Description of the task:
Look for the string "Islandii" in the material below. Copy every line where you find it.

Material supplied START

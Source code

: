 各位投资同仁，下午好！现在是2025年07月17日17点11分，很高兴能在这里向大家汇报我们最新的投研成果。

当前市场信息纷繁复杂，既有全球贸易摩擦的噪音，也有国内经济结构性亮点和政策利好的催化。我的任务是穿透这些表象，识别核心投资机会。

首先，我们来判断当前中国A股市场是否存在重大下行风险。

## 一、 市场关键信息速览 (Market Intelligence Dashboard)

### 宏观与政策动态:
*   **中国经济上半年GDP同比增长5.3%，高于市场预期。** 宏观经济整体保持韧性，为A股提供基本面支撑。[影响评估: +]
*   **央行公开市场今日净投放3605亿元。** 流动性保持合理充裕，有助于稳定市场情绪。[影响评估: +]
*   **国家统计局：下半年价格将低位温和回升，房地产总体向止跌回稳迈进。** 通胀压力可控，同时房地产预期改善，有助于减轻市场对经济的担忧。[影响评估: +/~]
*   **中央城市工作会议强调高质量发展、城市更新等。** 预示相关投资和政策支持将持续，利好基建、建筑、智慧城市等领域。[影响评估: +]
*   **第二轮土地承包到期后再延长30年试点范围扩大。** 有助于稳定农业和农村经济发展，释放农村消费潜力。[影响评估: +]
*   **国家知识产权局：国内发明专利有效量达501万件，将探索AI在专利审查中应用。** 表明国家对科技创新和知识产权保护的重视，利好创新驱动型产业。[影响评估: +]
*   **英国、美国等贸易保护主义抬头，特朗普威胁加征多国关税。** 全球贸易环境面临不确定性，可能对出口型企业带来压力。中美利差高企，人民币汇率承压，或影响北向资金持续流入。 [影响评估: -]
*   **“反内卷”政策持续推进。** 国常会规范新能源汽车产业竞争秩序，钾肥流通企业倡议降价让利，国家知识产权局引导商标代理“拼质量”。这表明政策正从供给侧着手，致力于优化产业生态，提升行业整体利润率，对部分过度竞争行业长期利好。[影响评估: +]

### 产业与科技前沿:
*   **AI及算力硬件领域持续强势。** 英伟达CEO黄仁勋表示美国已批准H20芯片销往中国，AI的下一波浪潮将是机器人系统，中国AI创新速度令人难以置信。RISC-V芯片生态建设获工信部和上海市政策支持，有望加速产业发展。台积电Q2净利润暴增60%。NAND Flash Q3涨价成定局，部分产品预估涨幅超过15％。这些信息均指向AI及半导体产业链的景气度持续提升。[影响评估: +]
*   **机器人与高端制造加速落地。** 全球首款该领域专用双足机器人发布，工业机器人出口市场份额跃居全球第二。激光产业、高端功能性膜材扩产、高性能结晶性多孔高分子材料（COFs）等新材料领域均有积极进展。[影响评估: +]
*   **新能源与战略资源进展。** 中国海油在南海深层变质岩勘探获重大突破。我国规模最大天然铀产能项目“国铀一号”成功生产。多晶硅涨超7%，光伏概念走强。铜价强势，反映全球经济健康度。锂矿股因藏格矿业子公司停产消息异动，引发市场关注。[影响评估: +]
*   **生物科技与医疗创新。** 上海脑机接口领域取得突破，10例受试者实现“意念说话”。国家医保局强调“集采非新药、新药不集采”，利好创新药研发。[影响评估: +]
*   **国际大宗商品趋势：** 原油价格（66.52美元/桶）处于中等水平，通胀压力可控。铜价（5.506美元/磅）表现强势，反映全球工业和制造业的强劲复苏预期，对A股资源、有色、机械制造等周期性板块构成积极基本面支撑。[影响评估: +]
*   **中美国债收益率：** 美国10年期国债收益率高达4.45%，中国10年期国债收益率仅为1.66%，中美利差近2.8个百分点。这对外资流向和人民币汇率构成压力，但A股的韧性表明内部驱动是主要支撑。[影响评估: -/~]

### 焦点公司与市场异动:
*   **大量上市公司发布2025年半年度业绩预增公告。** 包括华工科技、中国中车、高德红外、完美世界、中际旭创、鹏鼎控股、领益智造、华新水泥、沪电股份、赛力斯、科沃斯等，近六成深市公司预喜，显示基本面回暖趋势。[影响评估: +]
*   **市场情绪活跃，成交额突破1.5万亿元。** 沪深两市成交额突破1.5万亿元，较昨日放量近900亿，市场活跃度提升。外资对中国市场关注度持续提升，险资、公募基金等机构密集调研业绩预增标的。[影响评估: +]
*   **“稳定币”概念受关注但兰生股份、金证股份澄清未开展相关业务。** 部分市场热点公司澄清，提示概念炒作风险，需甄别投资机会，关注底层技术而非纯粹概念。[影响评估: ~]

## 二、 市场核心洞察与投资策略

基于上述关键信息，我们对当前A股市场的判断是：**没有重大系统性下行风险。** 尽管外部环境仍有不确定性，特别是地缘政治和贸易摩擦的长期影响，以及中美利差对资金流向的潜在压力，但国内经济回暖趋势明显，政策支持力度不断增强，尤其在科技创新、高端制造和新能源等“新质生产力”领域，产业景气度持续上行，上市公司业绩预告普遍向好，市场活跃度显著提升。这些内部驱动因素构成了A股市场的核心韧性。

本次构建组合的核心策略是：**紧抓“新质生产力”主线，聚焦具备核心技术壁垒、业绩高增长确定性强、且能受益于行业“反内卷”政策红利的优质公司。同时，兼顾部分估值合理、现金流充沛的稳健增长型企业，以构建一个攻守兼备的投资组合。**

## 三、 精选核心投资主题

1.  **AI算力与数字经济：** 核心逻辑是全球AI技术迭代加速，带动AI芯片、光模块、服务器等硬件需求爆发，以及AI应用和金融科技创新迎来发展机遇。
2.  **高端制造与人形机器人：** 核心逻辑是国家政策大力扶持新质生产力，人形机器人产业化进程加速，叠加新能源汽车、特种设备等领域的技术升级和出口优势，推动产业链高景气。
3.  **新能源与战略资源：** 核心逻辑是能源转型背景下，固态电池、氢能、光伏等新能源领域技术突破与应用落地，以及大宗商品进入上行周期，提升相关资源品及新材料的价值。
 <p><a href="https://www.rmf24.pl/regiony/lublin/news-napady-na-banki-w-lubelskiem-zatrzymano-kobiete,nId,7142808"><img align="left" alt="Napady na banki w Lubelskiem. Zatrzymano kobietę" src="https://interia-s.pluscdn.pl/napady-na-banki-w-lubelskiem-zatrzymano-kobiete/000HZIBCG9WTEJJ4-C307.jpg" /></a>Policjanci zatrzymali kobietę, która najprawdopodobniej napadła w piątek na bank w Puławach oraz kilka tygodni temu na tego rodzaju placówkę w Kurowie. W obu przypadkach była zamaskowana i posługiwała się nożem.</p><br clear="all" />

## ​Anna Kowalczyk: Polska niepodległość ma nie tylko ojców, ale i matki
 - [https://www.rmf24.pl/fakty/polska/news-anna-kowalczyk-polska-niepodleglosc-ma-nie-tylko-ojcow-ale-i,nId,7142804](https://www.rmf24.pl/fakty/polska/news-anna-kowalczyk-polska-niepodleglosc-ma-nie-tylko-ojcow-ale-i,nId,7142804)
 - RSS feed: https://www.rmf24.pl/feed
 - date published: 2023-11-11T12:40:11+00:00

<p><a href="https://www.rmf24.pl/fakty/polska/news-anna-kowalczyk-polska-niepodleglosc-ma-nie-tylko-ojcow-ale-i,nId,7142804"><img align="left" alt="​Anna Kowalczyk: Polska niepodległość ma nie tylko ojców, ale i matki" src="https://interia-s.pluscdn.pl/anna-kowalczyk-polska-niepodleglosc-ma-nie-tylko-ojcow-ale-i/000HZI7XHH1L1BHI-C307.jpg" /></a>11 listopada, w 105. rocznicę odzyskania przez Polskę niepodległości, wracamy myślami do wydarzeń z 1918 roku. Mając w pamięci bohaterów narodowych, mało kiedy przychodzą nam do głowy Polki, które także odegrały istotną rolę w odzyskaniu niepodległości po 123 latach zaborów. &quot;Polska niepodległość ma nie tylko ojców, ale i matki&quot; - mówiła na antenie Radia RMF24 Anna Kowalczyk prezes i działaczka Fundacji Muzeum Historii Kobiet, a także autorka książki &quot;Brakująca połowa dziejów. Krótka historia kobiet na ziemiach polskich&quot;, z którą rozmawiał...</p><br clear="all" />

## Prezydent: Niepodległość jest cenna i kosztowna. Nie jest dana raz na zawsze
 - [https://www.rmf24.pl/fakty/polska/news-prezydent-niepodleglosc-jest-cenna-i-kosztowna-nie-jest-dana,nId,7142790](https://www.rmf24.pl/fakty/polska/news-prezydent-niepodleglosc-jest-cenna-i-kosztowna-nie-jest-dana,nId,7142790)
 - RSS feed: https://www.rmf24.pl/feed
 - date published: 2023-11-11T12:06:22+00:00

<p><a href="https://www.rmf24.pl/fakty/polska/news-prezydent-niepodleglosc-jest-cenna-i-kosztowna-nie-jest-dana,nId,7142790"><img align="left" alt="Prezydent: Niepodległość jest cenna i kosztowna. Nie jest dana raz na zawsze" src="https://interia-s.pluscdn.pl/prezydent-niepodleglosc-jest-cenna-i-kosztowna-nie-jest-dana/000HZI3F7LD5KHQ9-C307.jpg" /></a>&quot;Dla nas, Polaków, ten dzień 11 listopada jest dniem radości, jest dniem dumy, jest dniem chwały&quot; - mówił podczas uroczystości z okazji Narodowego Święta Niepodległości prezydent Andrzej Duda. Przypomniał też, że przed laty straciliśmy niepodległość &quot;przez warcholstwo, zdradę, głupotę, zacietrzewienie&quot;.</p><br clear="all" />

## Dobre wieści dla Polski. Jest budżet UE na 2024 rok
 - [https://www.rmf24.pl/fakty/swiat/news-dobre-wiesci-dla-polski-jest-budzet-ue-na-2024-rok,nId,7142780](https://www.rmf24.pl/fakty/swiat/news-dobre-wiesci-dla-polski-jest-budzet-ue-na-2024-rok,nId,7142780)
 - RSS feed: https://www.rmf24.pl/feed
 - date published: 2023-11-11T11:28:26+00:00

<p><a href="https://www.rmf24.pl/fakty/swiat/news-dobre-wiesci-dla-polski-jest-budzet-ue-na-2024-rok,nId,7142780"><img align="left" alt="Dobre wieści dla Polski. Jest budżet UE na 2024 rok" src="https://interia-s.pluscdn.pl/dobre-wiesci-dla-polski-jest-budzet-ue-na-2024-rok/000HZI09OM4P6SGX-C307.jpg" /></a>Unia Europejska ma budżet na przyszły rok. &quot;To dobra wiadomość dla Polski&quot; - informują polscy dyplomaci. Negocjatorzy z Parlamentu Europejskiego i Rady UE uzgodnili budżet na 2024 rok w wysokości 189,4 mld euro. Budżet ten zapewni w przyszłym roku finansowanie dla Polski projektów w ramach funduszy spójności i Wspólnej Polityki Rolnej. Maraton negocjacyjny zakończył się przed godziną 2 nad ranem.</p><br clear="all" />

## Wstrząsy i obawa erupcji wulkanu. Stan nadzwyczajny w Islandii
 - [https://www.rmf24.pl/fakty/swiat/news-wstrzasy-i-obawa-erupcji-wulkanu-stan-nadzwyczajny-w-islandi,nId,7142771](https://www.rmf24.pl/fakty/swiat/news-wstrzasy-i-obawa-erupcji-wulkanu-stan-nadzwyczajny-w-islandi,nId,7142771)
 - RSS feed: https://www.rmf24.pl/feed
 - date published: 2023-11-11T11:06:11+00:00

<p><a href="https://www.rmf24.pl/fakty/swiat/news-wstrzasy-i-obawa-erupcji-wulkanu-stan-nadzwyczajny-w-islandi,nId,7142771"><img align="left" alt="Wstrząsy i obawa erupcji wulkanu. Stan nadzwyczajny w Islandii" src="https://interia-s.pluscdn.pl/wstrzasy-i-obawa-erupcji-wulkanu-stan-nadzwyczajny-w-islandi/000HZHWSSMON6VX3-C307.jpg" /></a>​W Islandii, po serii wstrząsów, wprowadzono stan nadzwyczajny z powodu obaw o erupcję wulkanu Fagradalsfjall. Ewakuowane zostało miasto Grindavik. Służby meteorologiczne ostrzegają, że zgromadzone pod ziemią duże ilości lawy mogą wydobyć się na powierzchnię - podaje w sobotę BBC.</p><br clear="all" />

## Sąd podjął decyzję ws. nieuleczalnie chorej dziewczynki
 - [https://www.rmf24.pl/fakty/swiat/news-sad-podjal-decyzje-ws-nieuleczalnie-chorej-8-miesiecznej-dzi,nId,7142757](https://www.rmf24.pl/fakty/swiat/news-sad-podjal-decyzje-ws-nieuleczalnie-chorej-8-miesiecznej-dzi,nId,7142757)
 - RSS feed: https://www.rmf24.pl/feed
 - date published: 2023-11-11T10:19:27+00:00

Material supplied END

Task solution:
## Wstrząsy i obawa erupcji wulkanu. Stan nadzwyczajny w Islandii
<p><a href="https://www.rmf24.pl/fakty/swiat/news-wstrzasy-i-obawa-erupcji-wulkanu-stan-nadzwyczajny-w-islandi,nId,7142771"><img align="left" alt="Wstrząsy i obawa erupcji wulkanu. Stan nadzwyczajny w Islandii" src="https://interia-s.pluscdn.pl/wstrzasy-i-obawa-erupcji-wulkanu-stan-nadzwyczajny-w-islandi/000HZHWSSMON6VX3-C307.jpg" /></a>​W Islandii, po serii wstrząsów, wprowadzono stan nadzwyczajny z powodu obaw o erupcję wulkanu Fagradalsfjall. Ewakuowane zostało miasto Grindavik. Służby meteorologiczne ostrzegają, że zgromadzone pod ziemią duże ilości lawy mogą wydobyć się na powierzchnię - podaje w sobotę BBC.</p><br clear="all" />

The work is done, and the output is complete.